Publicado em 5 de outubro de 2017 às 05h55.

Última atualização em 5 de outubro de 2017 às 05h55.

Em 2 de setembro de 1609, depois de cruzar o Atlântico, o capitão inglês Henry Hudson apontou seu navio para uma baía no nordeste do que hoje são os Estados Unidos e subiu o rio que nela desembocava. Hudson estava a serviço dos holandeses, e sua missão era encontrar uma nova rota para a China. Cerca de 150 quilômetros continente adentro, o rio não comportava mais a embarcação de 80 toneladas: o atalho para as riquezas orientais sonhado pelos europeus não passava por ali. Mas Hudson, que hoje dá nome ao rio, entendeu o potencial daquele porto remoto. A cidade de Nova Amsterdã, fundada em 1624 na ponta sul da ilha que viria a ser chamada de Manhattan, seria uma colônia diferente. Boston e Filadélfia foram estabelecidas para o exercício da liberdade religiosa. Nova Amsterdã, que 40 anos depois seria tomada pelos ingleses e rebatizada de Nova York, serviria para fazer negócios. A cidade mais global do mundo, de acordo com o mais recente ranking da consultoria A.T. Kearney, nasceu como uma subsidiária da Companhia das Índias Ocidentais, uma das primeiras corporações globais da história. Do comércio de peles no século 17 aos novos polos tecnológicos e acadêmicos que querem manter a relevância da maior metrópole americana no século 21, a história de Nova York é a história da globalização — e, se as iniciativas atuais forem bem-sucedidas, também será o futuro. 
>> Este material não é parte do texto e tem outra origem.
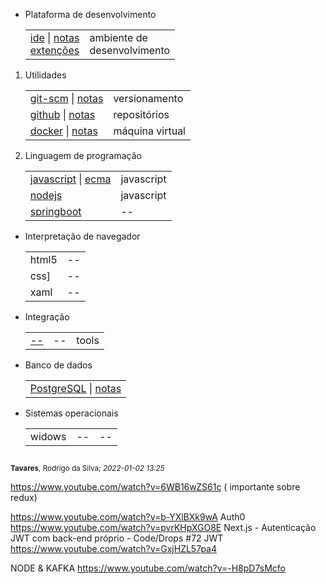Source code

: 
- Plataforma de desenvolvimento 

     > 

    |  |  |
    |--|--|
    | [ide](https://en.wikipedia.org/wiki/Integrated_development_environment) \| [notas](utils/ide/readme.md) <br/> [extenções](utils/ide/vscode/vsutils.md)| ambiente de <br/> desenvolvimento |
       

1. Utilidades

    |  |  |
    |--|--|
    | [git-scm](https://git-scm.com/) \| [notas](versionamento/git/readme.md) | versionamento |
    | [github](https://github.com/) \| [notas](repo/github/readme.md) | repositórios |
    | [docker](https://www.docker.com/) \| [notas](utils/vm/docker/readme.md) | máquina virtual |

2. Linguagem de programação

    |  |  |
    |--|--|
    | [javascript](npm/javascript/readme.md) \| [ecma](npm/javascript/ecma.md) | javascript |
    | [nodejs](npm/readme.md) | javascript |
    | [springboot](springboot/readme.md)|--|

- Interpretação de navegador

    |  |  |
    |--|--|
    |html5|--|
    |css]|--|
    |xaml|--|


- Integração

    |  |  |  |
    |--|--|--|
    | [--](--) | -- | tools |

- Banco de dados

    |  |
    |--|
    | [PostgreSQL](https://www.postgresql.org/) \| [notas](databases/postgresql/readme.md) |

- Sistemas operacionais

    |  |  |  |
    |--|--|--|
    | widows | -- | -- |


<sub><sub>
---
<sub>**Tavares**, Rodrigo da Silva; *2022-01-02 13:25*</sub>


https://www.youtube.com/watch?v=6WB16wZS61c ( importante sobre redux)


https://www.youtube.com/watch?v=b-YXlBXk9wA
Auth0
https://www.youtube.com/watch?v=pvrKHpXGO8E
Next.js - Autenticação JWT com back-end próprio - Code/Drops #72
JWT
https://www.youtube.com/watch?v=GxjHZL57pa4

NODE & KAFKA
https://www.youtube.com/watch?v=-H8pD7sMcfo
Sozinha, a economia de Nova York gerou 1,4 trilhão de dólares de riqueza em 2014, segundo um cálculo do centro de estudos Brookings Institution. O número a coloca entre as dez maiores economias do mundo, perto do posto ocupado pelo Brasil — contando com uma população que é 4% da brasileira e, é claro, com recursos naturais incomparavelmente menores. A mítica Wall Street ainda domina a imagem de Nova York como centro financeiro, mas a cidade vem investindo para se posicionar também como um polo de inovação tecnológica. Nova York é a capital financeira do planeta, assim como também está na linha de frente quando se trata de tecnologia da informação e inovações voltadas para o consumidor final. Empresas como a produtora de conteúdo informativo BuzzFeed, a varejista de óculos Warby Parker e a fornecedora de refeições semiprontas Blue Apron têm valor de mercado acima de 1 bilhão de dólares. A loja virtual Jet.com, do outro lado do Rio Hudson, em Nova Jersey, foi comprada pelo Walmart por 3,3 bilhões de dólares.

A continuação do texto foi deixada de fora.